Hello Brian, Brian Long wrote:
this server has the settings "1 15 100" there, it is running kernel 2.4.21-20.ELsmp and has uptime 183 days. I am sure that the kernel is exactly the one which showed that bad behaviour I described and caused many outages to our service. I am not sure about the settings in /proc/sys/vm/pagecache, but I think that they were not changed from their default. One correction to my original message: this server has 4 GB RAM, not 2 GB RAM. Right now I cannot experiment with this server, because it runs fine and I couldn't justify any outages for the very important services running there. If we would do anything there, we would install RHEL 4 on another server and switch our services there. I am sorry, but this is a 24x7 production environment and we have no room for experiments...Why would you have a critical machine in place and not be able toreproduce the error on a development or test server?
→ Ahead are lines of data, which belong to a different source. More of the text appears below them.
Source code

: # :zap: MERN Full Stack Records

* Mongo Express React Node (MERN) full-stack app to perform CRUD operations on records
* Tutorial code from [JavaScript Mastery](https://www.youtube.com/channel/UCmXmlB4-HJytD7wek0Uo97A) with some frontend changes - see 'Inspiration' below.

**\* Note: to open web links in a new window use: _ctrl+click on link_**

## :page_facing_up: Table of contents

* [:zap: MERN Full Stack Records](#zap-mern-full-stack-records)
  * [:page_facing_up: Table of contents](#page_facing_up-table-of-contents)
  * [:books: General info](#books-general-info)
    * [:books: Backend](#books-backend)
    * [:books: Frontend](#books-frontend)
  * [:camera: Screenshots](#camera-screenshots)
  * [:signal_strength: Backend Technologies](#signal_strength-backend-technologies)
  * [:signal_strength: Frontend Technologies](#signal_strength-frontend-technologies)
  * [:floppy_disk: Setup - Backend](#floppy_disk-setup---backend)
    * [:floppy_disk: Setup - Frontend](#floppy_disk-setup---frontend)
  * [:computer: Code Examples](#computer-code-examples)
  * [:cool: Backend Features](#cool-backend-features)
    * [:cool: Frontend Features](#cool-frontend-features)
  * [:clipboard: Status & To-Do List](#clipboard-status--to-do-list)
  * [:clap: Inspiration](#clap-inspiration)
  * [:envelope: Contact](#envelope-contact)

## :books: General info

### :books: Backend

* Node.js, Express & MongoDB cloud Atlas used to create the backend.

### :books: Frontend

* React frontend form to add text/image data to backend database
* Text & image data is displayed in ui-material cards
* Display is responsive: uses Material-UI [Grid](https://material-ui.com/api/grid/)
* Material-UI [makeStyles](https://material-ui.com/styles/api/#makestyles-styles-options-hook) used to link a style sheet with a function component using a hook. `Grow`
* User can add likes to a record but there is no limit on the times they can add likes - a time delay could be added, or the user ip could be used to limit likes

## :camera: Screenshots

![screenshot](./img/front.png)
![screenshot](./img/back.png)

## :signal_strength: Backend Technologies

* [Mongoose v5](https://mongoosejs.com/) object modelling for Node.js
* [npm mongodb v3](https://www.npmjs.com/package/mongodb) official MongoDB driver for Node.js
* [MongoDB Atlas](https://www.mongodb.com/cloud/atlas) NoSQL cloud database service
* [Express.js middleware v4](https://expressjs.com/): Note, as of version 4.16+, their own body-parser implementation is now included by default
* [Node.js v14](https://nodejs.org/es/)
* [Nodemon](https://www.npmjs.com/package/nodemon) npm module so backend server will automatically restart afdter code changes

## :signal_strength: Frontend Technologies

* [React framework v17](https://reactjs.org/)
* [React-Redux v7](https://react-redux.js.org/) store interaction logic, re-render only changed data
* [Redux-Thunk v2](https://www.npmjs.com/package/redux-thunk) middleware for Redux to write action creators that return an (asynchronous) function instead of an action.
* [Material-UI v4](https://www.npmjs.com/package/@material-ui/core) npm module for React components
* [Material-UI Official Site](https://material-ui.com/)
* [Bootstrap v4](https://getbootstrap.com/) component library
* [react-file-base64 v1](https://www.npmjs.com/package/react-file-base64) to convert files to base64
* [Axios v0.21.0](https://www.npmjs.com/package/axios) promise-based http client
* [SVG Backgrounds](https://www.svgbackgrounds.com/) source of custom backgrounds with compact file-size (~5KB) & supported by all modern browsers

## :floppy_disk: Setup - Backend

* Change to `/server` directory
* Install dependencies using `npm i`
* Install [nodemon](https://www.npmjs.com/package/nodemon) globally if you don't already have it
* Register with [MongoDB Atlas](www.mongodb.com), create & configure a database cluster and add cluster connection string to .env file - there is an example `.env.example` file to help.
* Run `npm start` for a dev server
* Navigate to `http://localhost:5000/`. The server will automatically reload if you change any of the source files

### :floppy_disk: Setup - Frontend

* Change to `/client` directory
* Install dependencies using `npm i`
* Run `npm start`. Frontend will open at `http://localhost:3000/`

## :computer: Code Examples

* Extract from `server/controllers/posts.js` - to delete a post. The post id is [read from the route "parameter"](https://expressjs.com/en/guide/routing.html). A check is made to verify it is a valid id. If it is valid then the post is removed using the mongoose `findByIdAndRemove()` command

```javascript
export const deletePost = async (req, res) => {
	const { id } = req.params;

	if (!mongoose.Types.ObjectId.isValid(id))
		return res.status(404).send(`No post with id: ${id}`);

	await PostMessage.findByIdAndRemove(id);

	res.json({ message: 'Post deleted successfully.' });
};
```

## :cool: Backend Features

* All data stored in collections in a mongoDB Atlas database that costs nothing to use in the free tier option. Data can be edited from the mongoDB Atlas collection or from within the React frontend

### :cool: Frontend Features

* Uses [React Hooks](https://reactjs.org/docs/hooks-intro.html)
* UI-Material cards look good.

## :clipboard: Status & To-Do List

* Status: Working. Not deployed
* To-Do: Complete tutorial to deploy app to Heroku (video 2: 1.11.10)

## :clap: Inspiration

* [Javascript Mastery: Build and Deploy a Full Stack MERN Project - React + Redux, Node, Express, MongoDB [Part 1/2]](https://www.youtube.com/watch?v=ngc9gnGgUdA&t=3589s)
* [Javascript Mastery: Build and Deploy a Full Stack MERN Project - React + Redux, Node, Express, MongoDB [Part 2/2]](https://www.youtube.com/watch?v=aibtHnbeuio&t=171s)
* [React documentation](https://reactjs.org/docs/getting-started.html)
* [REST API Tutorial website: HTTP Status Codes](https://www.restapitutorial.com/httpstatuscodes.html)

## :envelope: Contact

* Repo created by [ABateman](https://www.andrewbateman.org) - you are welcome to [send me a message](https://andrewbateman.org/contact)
I never wrote that. We have test servers. However, considering that we have a perffectly working solution (RHEL 3 AS with swapping disabled), I don't know how could I justify spending resources (mostly people's time) on changing it. Additionally, every change means increasing possibility of breaking stuff, you know...
I'm used to a different model. Everything is developed in dev, tested in stage and then put into production. Yes, it means 3 servers for each production service, but it's worth it.
Sure, we went through a very similar proces, and we ended up with a fully working scenario in production. What's wrong with that?
FYI, I was wrong about pagecache. The old values were 1 15 100 and the new values are 1 15 30. This means pagecache will only occupy 30% of your total RAM.
Thanks for this hint. However, I still think that if we would need to change our setup, I think that we would simply go away from RHEL 3 - either to RHEL 4, or to even newer RHEL, or a different OS (maybe not even Linux - all we need is a working JVM).
Leos